Hadronic molecular assignment for the newly observed $\Omega^*$ state

TL;DR

This paper investigates the newly observed Omega* state as a potential KXi* hadronic molecule, using an effective Lagrangian approach to match its decay width and predict dominant decay channels.

Contribution

It provides the first detailed molecular interpretation of the Omega* state, supporting its classification as a J^P=3/2^- KXi* hadronic molecule based on decay behavior analysis.

Findings

The decay width of the Omega* state can be well reproduced.

The dominant decay channel is predicted to be the KπΞ three-body decay.

Supports the molecular state hypothesis for the Omega*.

Abstract

Very recently, a new $\Omega^{*}$ state was reported by the Belle Collaboration, with its mass of $2012.4 \pm 0.7\ \text{(stat)}\pm 0.6\ \text{(syst)}\ \mathrm{MeV}$, which locates just below the $K\Xi^*$ threshold and hence hints to be a possible $K\Xi^*$ hadronic molecule.

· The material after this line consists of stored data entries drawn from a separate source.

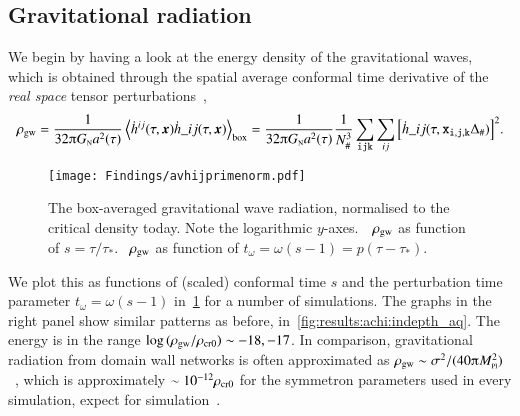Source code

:\subsection{Gravitational radiation}\label{sec:results:h11:rho_gw}
    We begin by having a look at the energy density of the gravitational waves, which is obtained through the spatial average conformal time derivative of the \emph{real space} tensor perturbations~\citep{kawasakiStudyGravitationalRadiation2011},
    \begin{equation}\label{eq:results:h11:rho_gw}
        \rho\ped{gw} = \frac{1}{32\ppi G\nped{N}a^2(\tau)} \left\langle \dot{h}\^{ij}(\tau, \vec{x})\dot{h}\_{ij}(\tau, \vec{x}) \right\rangle_{\mathrm{box}} =  \frac{1}{32\ppi G\nped{N}a^2(\tau)} \frac{1}{N_\#^3} \sum_{\lcoord{i}\lcoord{j}\lcoord{k}} \sum_{ij} \bclosed{\dot{h}\_{ij}(\tau,\lcoord{x}_{\lcoord{i}, \lcoord{j}, \lcoord{k}} \Delta_\# )}^2.
    \end{equation}
    \begin{figure}[ht]
        \centering
        \texttt{[image: Findings/avhijprimenorm.pdf]}
        \caption{The box-averaged gravitational wave radiation, normalised to the critical density today. Note the logarithmic $y$-axes.~~$\rho_\mathrm{gw}$ as function of $s=\tau/\tau_\ast$. ~$\rho_\mathrm{gw}$ as function of $t_\omega = \omega(s-1)= p(\tau-\tau_\ast)$.}
        \label{fig:results:h11:avhijprimenorm}
    \end{figure}
    We plot this as functions of (scaled) conformal time $s$ and the perturbation time parameter $t_\omega = \omega(s-1)$ in~\cref{fig:results:h11:avhijprimenorm} for a number of simulations. %
    The graphs in the right panel show similar patterns as before, in~\cref{fig:results:achi:indepth_aq}. %
    The energy is in the range $\log{(\rho\ensuremath{_\mathrm{gw}}/\rho\ensuremath{_\mathrm{cr0}})}\sim-18, -17$. In comparison, gravitational radiation from domain wall networks is often approximated as $\rho\ped{gw}\sim \sigma^2 /(40\ppi M\nped{Pl}^2)$~\citep{ramazanovFreezeinDarkMatter2022}, which is approximately $ \sim 10^{-12}\rho_\mathrm{cr0}$ for the symmetron parameters used in every simulation, expect for simulation~.
    
    


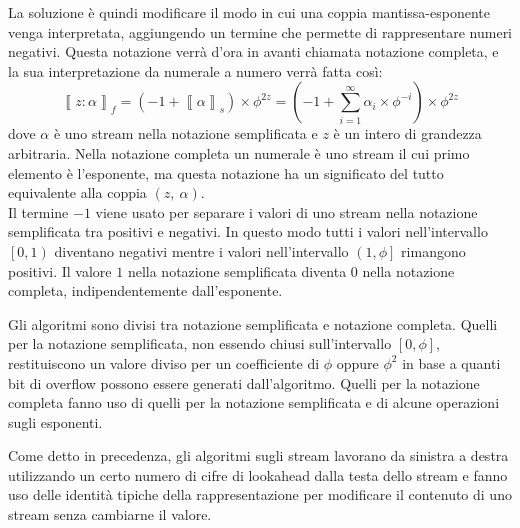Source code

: \documentclass[Lau]{sapthesis}
\begin{document}
La soluzione è quindi modificare il modo in cui una coppia mantissa-esponente venga interpretata, aggiungendo un termine che permette di rappresentare numeri negativi. Questa notazione verrà d'ora in avanti chiamata notazione completa, e la sua interpretazione da numerale a numero verrà fatta così:
$$\left\llbracket z:\alpha \right\rrbracket_f = \left( -1 + \left\llbracket \alpha \right\rrbracket_s \right) \times \phi^{2z} = \left( -1 + \sum_{i=1}^{\infty} \alpha_i \times \phi^{-i} \right) \times \phi^{2z}$$
dove $\alpha$ è uno stream nella notazione semplificata e $z$ è un intero di grandezza arbitraria. Nella notazione completa un numerale è uno stream il cui primo elemento è l'esponente, ma questa notazione ha un significato del tutto equivalente alla coppia $(z, \ \alpha)$.\\
Il termine $-1$ viene usato per separare i valori di uno stream nella notazione semplificata tra positivi e negativi. In questo modo tutti i valori nell'intervallo $\left[0,1\right)$ diventano negativi mentre i valori nell'intervallo $\left(1,\phi\right]$ rimangono positivi. Il valore $1$ nella notazione semplificata diventa $0$ nella notazione completa, indipendentemente dall'esponente.

Gli algoritmi sono divisi tra notazione semplificata e notazione completa. Quelli per la notazione semplificata, non essendo chiusi sull'intervallo $\left[0,\phi\right]$, restituiscono un valore diviso per un coefficiente di $\phi$ oppure $\phi^2$ in base a quanti bit di overflow possono essere generati dall'algoritmo. Quelli per la notazione completa fanno uso di quelli per la notazione semplificata e di alcune operazioni sugli esponenti.

Come detto in precedenza, gli algoritmi sugli stream lavorano da sinistra a destra utilizzando un certo numero di cifre di lookahead dalla testa dello stream e fanno uso delle identità tipiche della rappresentazione per modificare il contenuto di uno stream senza cambiarne il valore.
\end{document}
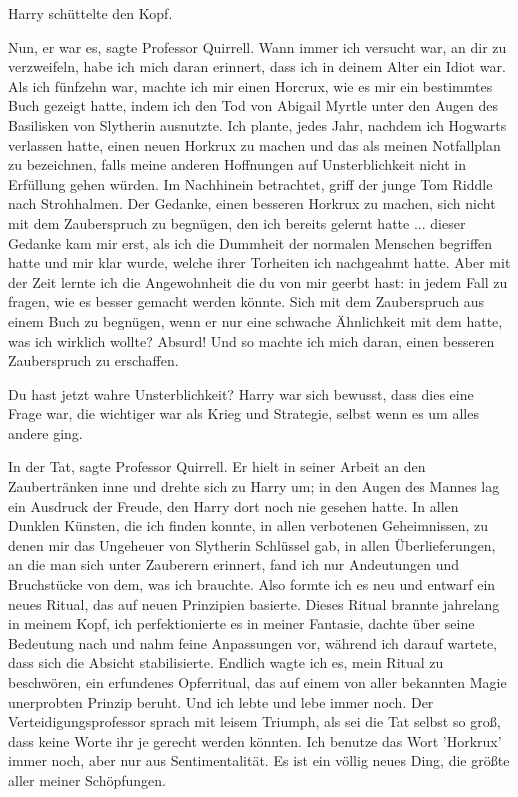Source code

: Harry schüttelte den Kopf.

\glqq Nun, er war es\grqq{}, sagte Professor Quirrell. \glqq Wann immer ich
versucht war, an dir zu verzweifeln, habe ich mich daran erinnert, dass ich in
deinem Alter ein Idiot war. Als ich fünfzehn war, machte ich mir einen Horcrux,
wie es mir ein bestimmtes Buch gezeigt hatte, indem ich den Tod von Abigail
Myrtle unter den Augen des Basilisken von Slytherin ausnutzte. Ich plante, jedes
Jahr, nachdem ich Hogwarts verlassen hatte, einen neuen Horkrux zu machen und
das als meinen Notfallplan zu bezeichnen, falls meine anderen Hoffnungen auf
Unsterblichkeit nicht in Erfüllung gehen würden. Im Nachhinein betrachtet, griff
der junge Tom Riddle nach Strohhalmen. Der Gedanke, einen besseren Horkrux zu
machen, sich nicht mit dem Zauberspruch zu begnügen, den ich bereits gelernt
hatte ... dieser Gedanke kam mir erst, als ich die Dummheit der normalen
Menschen begriffen hatte und mir klar wurde, welche ihrer Torheiten ich
nachgeahmt hatte. Aber mit der Zeit lernte ich die Angewohnheit die du von mir
geerbt hast: in jedem Fall zu fragen, wie es besser gemacht werden könnte. Sich
mit dem Zauberspruch aus einem Buch zu begnügen, wenn er nur eine schwache
Ähnlichkeit mit dem hatte, was ich wirklich wollte? Absurd! Und so machte ich
mich daran, einen besseren Zauberspruch zu erschaffen.\grqq{}

\glqq Du hast jetzt wahre Unsterblichkeit?\grqq{} Harry war sich bewusst, dass
dies eine Frage war, die wichtiger war als Krieg und Strategie, selbst wenn es
um alles andere ging.

\glqq In der Tat\grqq{}, sagte Professor Quirrell. Er hielt in seiner Arbeit an
den Zaubertränken inne und drehte sich zu Harry um; in den Augen des Mannes lag
ein Ausdruck der Freude, den Harry dort noch nie gesehen hatte. \glqq In allen
Dunklen Künsten, die ich finden konnte, in allen verbotenen Geheimnissen, zu
denen mir das Ungeheuer von Slytherin Schlüssel gab, in allen Überlieferungen,
an die man sich unter Zauberern erinnert, fand ich nur Andeutungen und
Bruchstücke von dem, was ich brauchte. Also formte ich es neu und entwarf ein
neues Ritual, das auf neuen Prinzipien basierte. Dieses Ritual brannte jahrelang
in meinem Kopf, ich perfektionierte es in meiner Fantasie, dachte über seine
Bedeutung nach und nahm feine Anpassungen vor, während ich darauf wartete, dass
sich die Absicht stabilisierte. Endlich wagte ich es, mein Ritual zu beschwören,
ein erfundenes Opferritual, das auf einem von aller bekannten Magie unerprobten
Prinzip beruht. Und ich lebte und lebe immer noch.\grqq{} Der
Verteidigungsprofessor sprach mit leisem Triumph, als sei die Tat selbst so
groß, dass keine Worte ihr je gerecht werden könnten. \glqq Ich benutze das Wort
'Horkrux' immer noch, aber nur aus Sentimentalität. Es ist ein völlig neues
Ding, die größte aller meiner Schöpfungen.\grqq{}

Using the effective Lagrangian approach as the same as our previous works for other possible hadronic molecular states, we investigate the decay behavior of this new $\Omega^*$ state within the hadronic molecular picture. The results show that the measured decay width can be reproduced well and its dominant decay channel is predicted to be the $K\pi\Xi$ three-body decay. This suggests that the newly observed $\Omega^*$ may be ascribed as the $J^P={3/2}^-$ $K\Xi^*$ hadronic molecular state and can be further checked through its $K\pi\Xi$ decay channel.